→ **WHAT IS REQUIRED**:
Only lines with the string "Improve" are wanted. Pull them out of the data.
------------------------------------------------------------------------
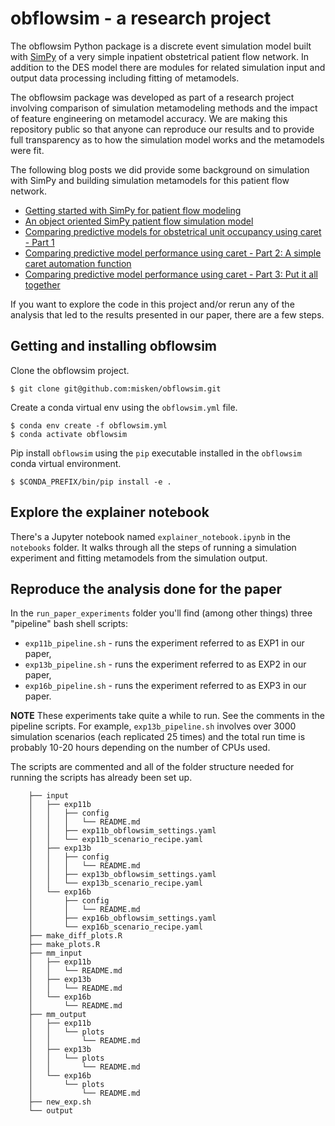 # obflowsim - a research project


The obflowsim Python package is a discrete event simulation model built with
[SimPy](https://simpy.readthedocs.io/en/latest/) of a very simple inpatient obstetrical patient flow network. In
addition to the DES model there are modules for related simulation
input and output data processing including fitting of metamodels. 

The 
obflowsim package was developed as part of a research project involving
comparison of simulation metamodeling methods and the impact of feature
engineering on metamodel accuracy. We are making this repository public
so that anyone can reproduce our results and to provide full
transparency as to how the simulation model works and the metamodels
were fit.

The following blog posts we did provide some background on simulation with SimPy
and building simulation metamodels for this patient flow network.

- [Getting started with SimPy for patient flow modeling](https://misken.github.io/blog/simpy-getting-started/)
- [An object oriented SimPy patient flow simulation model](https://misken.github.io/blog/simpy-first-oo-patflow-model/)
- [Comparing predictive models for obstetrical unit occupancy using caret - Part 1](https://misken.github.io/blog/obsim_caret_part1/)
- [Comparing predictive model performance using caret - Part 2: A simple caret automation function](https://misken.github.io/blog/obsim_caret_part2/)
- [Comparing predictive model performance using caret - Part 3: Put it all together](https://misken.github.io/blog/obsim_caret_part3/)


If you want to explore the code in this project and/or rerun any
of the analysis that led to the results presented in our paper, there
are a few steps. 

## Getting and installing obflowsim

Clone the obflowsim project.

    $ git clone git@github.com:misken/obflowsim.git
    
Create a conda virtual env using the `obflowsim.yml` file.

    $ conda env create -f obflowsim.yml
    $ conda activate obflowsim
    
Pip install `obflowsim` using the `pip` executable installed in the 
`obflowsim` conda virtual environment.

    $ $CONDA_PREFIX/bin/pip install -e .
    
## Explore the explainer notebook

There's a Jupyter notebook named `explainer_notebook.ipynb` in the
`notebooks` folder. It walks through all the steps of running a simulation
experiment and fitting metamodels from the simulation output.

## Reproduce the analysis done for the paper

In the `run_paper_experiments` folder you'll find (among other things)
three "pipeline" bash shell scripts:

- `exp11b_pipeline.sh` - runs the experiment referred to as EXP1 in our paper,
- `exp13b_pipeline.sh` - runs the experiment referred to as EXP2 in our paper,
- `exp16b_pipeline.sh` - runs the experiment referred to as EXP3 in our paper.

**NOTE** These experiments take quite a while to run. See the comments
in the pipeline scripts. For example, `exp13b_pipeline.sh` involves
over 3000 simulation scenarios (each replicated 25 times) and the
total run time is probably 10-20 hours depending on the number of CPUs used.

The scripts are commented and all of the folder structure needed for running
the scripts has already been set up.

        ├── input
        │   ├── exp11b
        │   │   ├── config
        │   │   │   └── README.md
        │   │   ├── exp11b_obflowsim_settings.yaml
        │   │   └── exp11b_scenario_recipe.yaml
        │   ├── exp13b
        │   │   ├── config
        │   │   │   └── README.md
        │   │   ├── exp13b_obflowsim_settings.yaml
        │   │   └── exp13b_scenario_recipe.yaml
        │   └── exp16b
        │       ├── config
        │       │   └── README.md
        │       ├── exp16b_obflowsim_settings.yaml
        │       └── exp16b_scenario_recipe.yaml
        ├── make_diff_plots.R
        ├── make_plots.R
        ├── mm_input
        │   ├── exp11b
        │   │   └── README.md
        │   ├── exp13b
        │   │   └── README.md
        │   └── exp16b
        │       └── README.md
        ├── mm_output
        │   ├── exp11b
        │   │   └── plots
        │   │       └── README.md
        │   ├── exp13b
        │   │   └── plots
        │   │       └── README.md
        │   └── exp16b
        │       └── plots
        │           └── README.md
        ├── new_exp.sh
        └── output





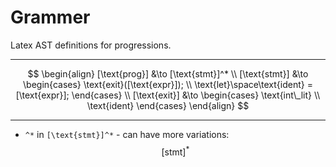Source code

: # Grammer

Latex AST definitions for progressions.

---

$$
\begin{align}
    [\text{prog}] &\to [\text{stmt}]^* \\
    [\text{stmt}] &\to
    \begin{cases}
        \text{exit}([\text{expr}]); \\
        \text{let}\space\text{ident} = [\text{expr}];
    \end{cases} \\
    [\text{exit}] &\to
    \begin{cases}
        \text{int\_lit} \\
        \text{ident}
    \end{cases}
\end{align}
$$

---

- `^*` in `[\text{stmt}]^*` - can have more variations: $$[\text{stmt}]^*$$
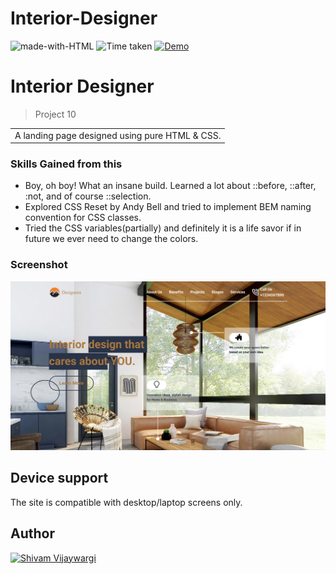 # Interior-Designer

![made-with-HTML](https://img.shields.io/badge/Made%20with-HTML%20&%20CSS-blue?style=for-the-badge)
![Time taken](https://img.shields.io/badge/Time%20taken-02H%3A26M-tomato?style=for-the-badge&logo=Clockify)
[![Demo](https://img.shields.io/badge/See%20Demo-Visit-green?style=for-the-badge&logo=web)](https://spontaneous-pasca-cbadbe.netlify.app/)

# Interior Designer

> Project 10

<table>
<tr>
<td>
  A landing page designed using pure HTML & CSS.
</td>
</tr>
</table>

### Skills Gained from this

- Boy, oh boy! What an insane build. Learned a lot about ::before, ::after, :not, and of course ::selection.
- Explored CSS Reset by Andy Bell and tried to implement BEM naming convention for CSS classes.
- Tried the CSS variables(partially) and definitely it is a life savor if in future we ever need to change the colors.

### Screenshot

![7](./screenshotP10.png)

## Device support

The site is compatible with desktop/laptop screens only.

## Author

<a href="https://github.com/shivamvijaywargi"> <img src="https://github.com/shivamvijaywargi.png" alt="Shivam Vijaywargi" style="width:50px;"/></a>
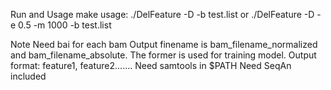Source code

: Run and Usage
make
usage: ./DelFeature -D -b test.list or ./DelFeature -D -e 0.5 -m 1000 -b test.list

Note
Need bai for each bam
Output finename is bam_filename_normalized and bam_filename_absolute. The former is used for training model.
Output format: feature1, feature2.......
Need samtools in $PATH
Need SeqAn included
------------------------------------------------------------------------
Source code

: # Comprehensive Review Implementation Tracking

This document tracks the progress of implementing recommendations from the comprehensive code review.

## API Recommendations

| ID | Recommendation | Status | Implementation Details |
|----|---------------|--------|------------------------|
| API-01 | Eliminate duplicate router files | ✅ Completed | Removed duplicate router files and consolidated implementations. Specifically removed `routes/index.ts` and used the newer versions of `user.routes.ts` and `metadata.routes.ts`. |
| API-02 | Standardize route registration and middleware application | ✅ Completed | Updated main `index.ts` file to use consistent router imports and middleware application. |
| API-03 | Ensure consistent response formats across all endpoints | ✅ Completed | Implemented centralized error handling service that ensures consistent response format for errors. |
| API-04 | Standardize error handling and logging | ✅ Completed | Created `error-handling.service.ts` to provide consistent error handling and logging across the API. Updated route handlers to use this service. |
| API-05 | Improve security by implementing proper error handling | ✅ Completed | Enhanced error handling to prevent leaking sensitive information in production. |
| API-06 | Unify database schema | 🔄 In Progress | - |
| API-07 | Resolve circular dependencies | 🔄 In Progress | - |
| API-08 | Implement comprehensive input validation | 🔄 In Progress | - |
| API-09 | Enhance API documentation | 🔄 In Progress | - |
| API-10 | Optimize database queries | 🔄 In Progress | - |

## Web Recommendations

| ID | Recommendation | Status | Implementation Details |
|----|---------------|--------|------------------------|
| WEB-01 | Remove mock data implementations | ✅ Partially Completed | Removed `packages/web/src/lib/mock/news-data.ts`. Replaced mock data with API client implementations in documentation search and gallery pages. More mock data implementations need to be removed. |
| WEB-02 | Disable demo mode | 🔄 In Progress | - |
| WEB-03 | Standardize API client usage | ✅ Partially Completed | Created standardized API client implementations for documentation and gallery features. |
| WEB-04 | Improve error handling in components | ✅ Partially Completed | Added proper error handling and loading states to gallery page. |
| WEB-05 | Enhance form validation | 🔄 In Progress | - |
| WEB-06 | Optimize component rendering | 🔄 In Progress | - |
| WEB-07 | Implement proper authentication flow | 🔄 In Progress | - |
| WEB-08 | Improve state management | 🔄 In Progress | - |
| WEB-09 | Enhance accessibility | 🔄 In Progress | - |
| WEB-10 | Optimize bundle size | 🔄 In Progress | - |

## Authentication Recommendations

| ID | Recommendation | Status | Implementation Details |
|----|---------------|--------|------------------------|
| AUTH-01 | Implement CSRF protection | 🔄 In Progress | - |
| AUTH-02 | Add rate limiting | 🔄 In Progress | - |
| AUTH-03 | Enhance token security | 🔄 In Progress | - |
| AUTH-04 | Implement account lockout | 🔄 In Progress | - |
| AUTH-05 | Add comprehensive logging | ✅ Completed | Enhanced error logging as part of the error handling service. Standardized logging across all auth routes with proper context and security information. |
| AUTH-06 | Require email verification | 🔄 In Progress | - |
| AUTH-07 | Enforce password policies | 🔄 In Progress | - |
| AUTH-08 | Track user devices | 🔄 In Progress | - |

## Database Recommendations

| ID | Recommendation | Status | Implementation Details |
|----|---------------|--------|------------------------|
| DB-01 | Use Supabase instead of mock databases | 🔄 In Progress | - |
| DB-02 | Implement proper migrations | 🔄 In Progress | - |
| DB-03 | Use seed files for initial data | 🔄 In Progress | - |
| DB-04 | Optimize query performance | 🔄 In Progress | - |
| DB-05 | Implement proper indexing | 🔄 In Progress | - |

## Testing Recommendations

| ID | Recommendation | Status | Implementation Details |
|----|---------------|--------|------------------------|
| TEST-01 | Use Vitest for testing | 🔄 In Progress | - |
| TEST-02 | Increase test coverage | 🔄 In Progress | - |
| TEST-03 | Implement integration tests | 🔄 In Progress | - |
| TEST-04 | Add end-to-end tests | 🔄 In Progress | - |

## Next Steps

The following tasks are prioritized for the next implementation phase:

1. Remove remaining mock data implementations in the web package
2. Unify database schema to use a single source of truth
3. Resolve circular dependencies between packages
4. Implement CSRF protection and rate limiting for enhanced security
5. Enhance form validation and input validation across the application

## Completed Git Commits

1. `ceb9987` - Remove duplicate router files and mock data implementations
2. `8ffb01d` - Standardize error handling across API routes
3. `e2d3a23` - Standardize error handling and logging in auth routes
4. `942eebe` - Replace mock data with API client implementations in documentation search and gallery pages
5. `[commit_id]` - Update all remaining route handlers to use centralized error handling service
------------------------------------------------------------------------
→ **RESULT OF THE TASK**:
| API-05 | Improve security by implementing proper error handling | ✅ Completed | Enhanced error handling to prevent leaking sensitive information in production. |
| WEB-04 | Improve error handling in components | ✅ Partially Completed | Added proper error handling and loading states to gallery page. |
| WEB-08 | Improve state management | 🔄 In Progress | - |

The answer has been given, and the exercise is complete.